• [WHAT YOU NEED TO DO]
Say how many lines in the following entries include "Week", and add nothing else.

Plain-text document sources
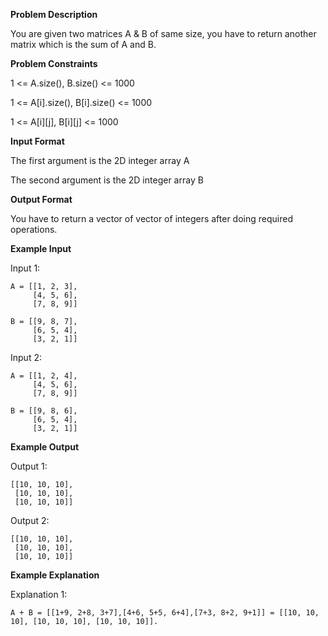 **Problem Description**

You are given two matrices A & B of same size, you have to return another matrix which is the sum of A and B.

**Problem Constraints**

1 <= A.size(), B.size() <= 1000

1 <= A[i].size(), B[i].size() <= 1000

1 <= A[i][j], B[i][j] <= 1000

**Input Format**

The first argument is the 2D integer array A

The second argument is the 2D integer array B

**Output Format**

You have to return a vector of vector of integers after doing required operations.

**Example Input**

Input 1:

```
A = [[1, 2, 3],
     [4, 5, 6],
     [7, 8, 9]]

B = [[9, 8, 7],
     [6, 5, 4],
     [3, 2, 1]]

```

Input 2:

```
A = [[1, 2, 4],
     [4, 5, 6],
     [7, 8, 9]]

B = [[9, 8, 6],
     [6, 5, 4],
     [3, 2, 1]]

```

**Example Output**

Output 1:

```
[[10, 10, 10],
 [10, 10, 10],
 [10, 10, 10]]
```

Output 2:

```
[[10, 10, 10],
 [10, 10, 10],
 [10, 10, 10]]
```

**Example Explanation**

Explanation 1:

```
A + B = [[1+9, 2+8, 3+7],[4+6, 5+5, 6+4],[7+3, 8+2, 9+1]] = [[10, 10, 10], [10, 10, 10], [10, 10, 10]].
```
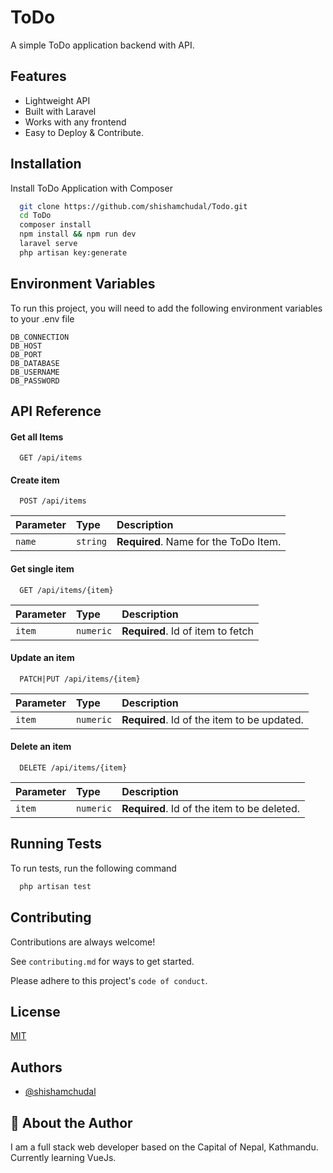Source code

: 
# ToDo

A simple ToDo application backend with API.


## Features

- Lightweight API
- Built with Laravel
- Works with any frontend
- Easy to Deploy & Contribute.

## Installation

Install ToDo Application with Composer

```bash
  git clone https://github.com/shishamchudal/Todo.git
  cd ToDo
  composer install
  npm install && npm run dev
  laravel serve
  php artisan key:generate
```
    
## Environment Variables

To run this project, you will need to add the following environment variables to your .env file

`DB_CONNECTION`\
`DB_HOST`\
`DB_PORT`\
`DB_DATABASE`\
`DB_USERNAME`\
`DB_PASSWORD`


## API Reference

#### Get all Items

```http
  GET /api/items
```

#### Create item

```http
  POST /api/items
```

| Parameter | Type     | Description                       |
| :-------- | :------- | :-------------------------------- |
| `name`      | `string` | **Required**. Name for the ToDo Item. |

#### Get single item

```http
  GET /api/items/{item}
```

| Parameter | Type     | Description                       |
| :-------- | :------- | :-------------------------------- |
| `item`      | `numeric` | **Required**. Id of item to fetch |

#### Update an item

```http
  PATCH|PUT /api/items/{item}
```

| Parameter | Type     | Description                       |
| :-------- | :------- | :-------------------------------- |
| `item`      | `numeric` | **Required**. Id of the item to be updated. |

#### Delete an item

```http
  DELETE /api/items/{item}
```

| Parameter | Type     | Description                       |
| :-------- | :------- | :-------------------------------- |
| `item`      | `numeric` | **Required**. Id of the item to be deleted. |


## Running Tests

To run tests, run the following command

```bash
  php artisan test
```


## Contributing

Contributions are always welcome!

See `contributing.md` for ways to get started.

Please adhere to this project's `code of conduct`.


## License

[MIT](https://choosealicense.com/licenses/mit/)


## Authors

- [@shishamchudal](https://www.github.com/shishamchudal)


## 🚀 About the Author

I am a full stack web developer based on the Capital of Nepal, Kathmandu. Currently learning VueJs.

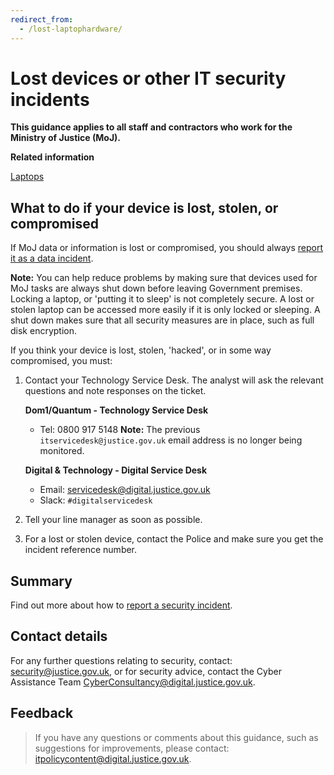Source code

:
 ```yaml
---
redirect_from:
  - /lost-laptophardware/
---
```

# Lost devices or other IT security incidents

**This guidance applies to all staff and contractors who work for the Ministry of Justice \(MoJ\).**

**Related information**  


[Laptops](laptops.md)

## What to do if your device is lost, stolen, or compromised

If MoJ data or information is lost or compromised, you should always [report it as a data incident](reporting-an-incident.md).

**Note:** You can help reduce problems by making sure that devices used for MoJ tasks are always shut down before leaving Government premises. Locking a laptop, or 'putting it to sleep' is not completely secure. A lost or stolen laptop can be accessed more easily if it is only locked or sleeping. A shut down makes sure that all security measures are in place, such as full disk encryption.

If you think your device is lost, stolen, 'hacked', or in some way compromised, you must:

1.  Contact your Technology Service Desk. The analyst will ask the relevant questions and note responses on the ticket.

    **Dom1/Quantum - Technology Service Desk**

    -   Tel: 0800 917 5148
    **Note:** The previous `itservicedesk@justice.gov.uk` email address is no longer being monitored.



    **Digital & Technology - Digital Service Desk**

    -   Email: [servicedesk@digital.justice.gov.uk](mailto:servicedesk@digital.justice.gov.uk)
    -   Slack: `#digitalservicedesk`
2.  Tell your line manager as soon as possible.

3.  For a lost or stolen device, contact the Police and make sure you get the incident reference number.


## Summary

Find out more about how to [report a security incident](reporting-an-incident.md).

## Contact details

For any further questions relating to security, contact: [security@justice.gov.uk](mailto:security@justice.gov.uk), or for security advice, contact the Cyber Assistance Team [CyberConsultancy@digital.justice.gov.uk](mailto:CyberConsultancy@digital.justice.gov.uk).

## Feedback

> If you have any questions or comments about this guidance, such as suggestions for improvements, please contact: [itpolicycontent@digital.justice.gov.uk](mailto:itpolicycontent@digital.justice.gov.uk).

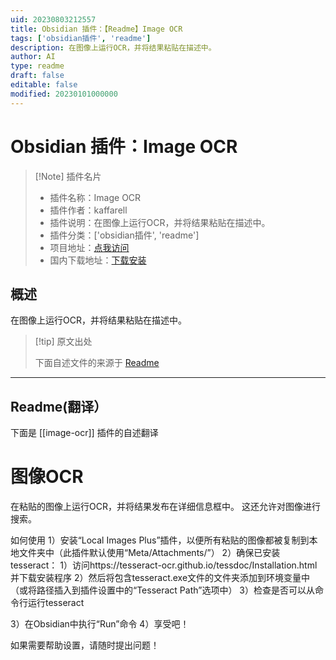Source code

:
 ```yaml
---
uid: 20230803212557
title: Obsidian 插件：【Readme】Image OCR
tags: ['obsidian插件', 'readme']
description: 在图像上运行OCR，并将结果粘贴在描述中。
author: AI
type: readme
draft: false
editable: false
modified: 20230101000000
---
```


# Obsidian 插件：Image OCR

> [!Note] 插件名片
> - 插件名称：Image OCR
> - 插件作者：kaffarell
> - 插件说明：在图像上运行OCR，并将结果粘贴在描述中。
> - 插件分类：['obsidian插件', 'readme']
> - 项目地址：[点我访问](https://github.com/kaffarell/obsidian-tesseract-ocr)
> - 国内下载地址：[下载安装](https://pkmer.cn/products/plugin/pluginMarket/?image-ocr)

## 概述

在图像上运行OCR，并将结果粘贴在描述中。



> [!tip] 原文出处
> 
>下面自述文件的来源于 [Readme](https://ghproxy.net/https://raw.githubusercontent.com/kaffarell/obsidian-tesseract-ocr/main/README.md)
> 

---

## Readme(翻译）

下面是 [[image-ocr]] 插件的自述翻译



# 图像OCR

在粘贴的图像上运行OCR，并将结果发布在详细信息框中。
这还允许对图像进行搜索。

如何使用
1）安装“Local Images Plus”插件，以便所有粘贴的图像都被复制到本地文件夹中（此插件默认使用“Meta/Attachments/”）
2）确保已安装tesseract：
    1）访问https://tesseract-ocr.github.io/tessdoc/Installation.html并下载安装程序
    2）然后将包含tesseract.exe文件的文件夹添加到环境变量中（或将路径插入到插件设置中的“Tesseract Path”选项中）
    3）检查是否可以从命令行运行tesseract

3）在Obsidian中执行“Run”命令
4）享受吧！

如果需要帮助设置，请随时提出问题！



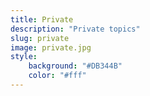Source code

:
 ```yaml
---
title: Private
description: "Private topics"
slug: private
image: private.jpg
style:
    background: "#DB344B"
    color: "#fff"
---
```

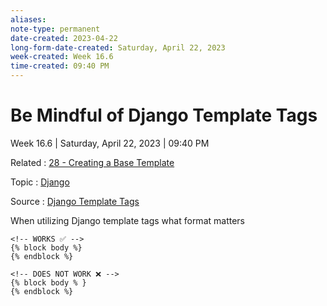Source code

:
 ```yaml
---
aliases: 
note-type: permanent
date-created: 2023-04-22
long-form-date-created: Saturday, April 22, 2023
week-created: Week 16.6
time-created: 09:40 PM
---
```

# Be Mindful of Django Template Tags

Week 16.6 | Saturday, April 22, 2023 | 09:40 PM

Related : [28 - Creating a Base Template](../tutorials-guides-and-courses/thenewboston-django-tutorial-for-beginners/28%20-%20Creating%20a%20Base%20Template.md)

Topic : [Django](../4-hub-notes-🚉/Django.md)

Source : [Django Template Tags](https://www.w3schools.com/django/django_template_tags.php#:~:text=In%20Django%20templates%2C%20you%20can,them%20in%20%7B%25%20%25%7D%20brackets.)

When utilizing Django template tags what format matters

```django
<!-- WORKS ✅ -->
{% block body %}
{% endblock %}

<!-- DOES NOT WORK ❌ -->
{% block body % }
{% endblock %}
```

---

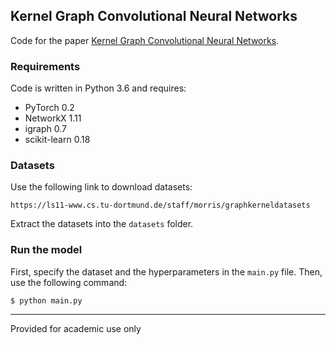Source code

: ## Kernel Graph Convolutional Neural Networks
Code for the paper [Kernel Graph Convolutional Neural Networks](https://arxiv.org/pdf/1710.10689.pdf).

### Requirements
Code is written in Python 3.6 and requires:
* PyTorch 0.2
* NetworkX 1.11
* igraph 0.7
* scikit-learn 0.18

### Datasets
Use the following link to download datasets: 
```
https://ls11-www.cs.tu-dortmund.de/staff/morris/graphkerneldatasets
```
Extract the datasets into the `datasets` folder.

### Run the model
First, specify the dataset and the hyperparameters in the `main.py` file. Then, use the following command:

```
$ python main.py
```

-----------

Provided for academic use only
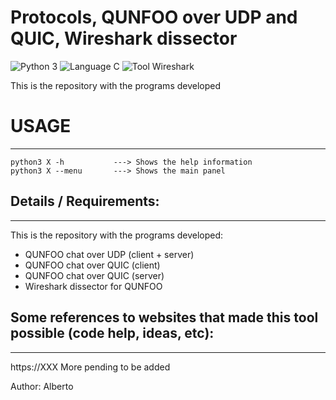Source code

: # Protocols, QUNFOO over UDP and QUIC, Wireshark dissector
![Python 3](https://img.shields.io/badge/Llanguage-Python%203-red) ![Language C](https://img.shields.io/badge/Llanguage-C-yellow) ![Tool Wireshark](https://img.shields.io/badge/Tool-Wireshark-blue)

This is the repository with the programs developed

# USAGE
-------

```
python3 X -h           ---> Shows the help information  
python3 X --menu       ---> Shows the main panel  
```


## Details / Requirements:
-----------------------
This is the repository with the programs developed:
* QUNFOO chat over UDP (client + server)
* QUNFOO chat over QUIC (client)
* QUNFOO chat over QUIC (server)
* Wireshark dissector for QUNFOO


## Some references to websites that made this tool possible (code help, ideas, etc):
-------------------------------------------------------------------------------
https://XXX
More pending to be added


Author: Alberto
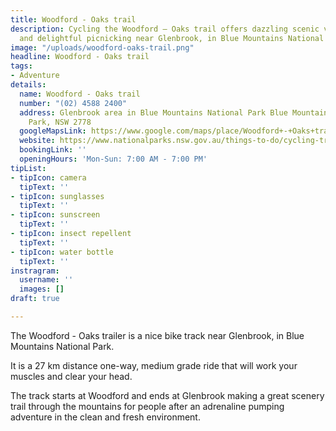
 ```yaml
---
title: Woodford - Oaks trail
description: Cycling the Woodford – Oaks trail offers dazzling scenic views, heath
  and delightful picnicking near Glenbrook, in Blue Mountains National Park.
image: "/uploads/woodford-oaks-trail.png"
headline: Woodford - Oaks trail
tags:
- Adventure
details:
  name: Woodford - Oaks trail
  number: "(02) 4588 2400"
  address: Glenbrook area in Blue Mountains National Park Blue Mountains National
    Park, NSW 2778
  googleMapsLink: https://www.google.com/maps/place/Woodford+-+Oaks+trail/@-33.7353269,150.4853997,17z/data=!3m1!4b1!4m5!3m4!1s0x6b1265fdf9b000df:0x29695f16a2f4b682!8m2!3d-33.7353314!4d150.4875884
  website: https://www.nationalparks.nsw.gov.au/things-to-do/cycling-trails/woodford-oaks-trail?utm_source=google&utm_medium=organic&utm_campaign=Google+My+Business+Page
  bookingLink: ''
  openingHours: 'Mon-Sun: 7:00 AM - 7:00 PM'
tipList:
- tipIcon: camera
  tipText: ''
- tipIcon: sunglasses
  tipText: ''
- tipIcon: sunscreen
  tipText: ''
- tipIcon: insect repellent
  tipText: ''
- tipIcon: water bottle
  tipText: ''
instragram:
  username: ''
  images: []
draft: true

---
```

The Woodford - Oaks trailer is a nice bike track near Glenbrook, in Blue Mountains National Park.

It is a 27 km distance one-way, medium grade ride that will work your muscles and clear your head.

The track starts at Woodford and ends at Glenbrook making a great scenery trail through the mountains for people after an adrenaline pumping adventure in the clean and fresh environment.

• [RESPONSE TO THIS TASK]
2